AmpliPi ships pre-configured and ready to go out-of-the-box, but what really sets us apart is our open source, DIY-friendly design, based on the Raspberry Pi CM3+ module.

AmpliPi™ is a multi room/zone home audio controller and amplifier made for whole house audio systems with many zones. It can play up to 4 simultaneous audio streams (Pandora, Spotify, AirPlay, etc) or sources (RCA inputs), each routed to one or many zones, all of which are configurable in real-time using the self-hosted AmpliPi Web App or its underlying REST API. It is expandable up to 36 zones using AmpliPi Zone Expanders. AmpliPi ships pre-configured and ready to go out of the box. Plug it in, connect your speakers, add your streaming audio accounts, name your zones, and begin enjoying smart whole-house audio in no time!

Open Source Freedom

One thing that sets apart the AmpliPi design is that we have made it open source, from the software, to the firmware, to the schematics. The REST API and Web App are written in Python and run on a Raspberry Pi 3+ Compute Module. The firmware, which provides the low level volume control and zone configuration is written in C and configured by the Python API over I2C. All of the internal circuitry comes with full schematics. Visit our AmpliPi repository on GitHub to view the latest software and firmware source files, release builds, as well as hardware documentation, block diagrams, and schematics.
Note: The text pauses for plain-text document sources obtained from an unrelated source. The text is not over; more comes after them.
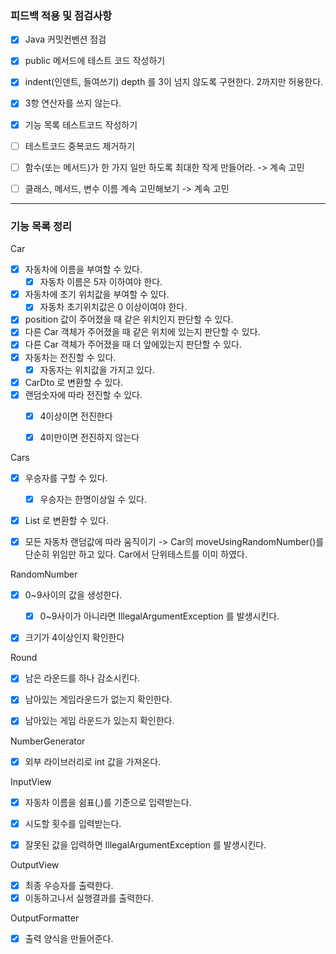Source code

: ### 피드백 적용 및 점검사항

- [x] Java 커밋컨벤션 점검
- [x] public 메서드에 테스트 코드 작성하기
- [x] indent(인덴트, 들여쓰기) depth 를 3이 넘지 않도록 구현한다. 2까지만 허용한다.
- [x] 3항 연산자를 쓰지 않는다.
- [x] 기능 목록 테스트코드 작성하기
- [ ] 테스트코드 중복코드 제거하기
- [ ] 함수(또는 메서드)가 한 가지 일만 하도록 최대한 작게 만들어라. -> 계속 고민
- [ ] 클래스, 메서드, 변수 이름 계속 고민해보기 -> 계속 고민


---

### 기능 목록 정리

Car
- [x] 자동차에 이름을 부여할 수 있다.
  - [x] 자동차 이름은 5자 이하여야 한다.
- [x] 자동차에 초기 위치값을 부여할 수 있다.
  - [x] 자동차 초기위치값은 0 이상이여야 한다.
- [x] position 값이 주어졌을 때 같은 위치인지 판단할 수 있다.
- [x] 다른 Car 객체가 주어졌을 때 같은 위치에 있는지 판단할 수 있다.
- [x] 다른 Car 객체가 주어졌을 때 더 앞에있는지 판단할 수 있다.
- [x] 자동차는 전진할 수 있다.
  - [x] 자동자는 위치값을 가지고 있다.
- [x] CarDto 로 변환할 수 있다.
- [x] 랜덤숫자에 따라 전진할 수 있다.
  - [x] 4이상이면 전진한다
  - [x] 4미만이면 전진하지 않는다


Cars
- [x] 우승자를 구할 수 있다.
  - [x] 우승자는 한명이상일 수 있다.
- [x] List<CarDto> 로 변환할 수 있다.
- [x] 모든 자동차 랜덤값에 따라 움직이기 -> Car의 moveUsingRandomNumber()를 단순히 위임만 하고 있다. Car에서 단위테스트를 이미 하였다.

  
RandomNumber
- [x] 0~9사이의 값을 생성한다.
  - [x] 0~9사이가 아니라면 IllegalArgumentException 를 발생시킨다.
- [x] 크기가 4이상인지 확인한다


Round
- [x] 남은 라운드를 하나 감소시킨다.
- [x] 남아있는 게임라운드가 없는지 확인한다.
- [x] 남아있는 게임 라운드가 있는지 확인한다.


NumberGenerator
- [x] 외부 라이브러리로 int 값을 가져온다.


InputView
- [x] 자동차 이름을 쉼표(,)를 기준으로 입력받는다.
- [x] 시도할 횟수를 입력받는다.
- [x] 잘못된 값을 입력하면 IllegalArgumentException 를 발생시킨다.


OutputView
- [x] 최종 우승자를 출력한다.
- [x] 이동하고나서 실행결과를 출력한다.

OutputFormatter
- [x] 출력 양식을 만들어준다.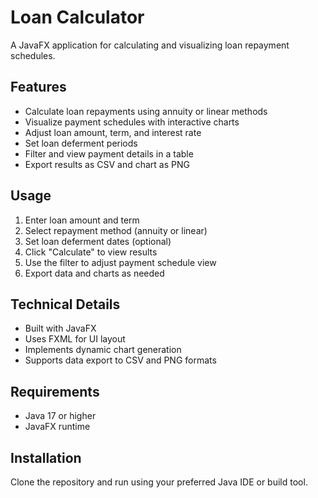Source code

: # Loan Calculator

A JavaFX application for calculating and visualizing loan repayment schedules.

## Features

- Calculate loan repayments using annuity or linear methods
- Visualize payment schedules with interactive charts
- Adjust loan amount, term, and interest rate
- Set loan deferment periods
- Filter and view payment details in a table
- Export results as CSV and chart as PNG

## Usage

1. Enter loan amount and term
2. Select repayment method (annuity or linear)
3. Set loan deferment dates (optional)
4. Click "Calculate" to view results
5. Use the filter to adjust payment schedule view
6. Export data and charts as needed

## Technical Details

- Built with JavaFX
- Uses FXML for UI layout
- Implements dynamic chart generation
- Supports data export to CSV and PNG formats

## Requirements

- Java 17 or higher
- JavaFX runtime

## Installation

Clone the repository and run using your preferred Java IDE or build tool.
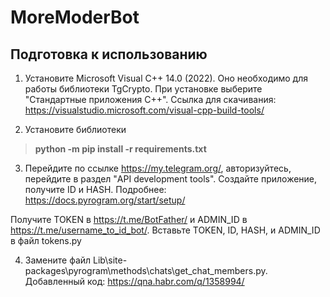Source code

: # MoreModerBot
## Подготовка к использованию

1. Установите Microsoft Visual C++ 14.0 (2022). Оно необходимо для работы библиотеки TgCrypto. При установке выберите "Стандартные приложения C++". Ссылка для скачивания: https://visualstudio.microsoft.com/visual-cpp-build-tools/

2. Установите библиотеки

> **python -m pip install -r requirements.txt**

3. Перейдите по ссылке https://my.telegram.org/, авторизуйтесь, перейдите в раздел "API development tools". Создайте приложение, получите ID и HASH. Подробнее: https://docs.pyrogram.org/start/setup/

Получите TOKEN в https://t.me/BotFather/ и ADMIN_ID в https://t.me/username_to_id_bot/. Вставьте TOKEN, ID, HASH, и ADMIN_ID в файл tokens.py

4. Замените файл Lib\site-packages\pyrogram\methods\chats\get_chat_members.py. Добавленный код: https://qna.habr.com/q/1358994/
With the open source model, you as the end user have complete control over your system. Want to control AmpliPi with your existing smart home system? No problem - write a software bridge between the systems using our well documented and easy to understand API interface. Need a specialized input or output that the AmpliPi hardware does not provide? No problem - use our complete schematics and hardware documentation to add your own custom hardware to the AmpliPi box. Of course, most of us will use and enjoy AmpliPi without ever looking at a schematic or writing a line of code, but as designers and tinkerers at heart it was important to us that the option was there.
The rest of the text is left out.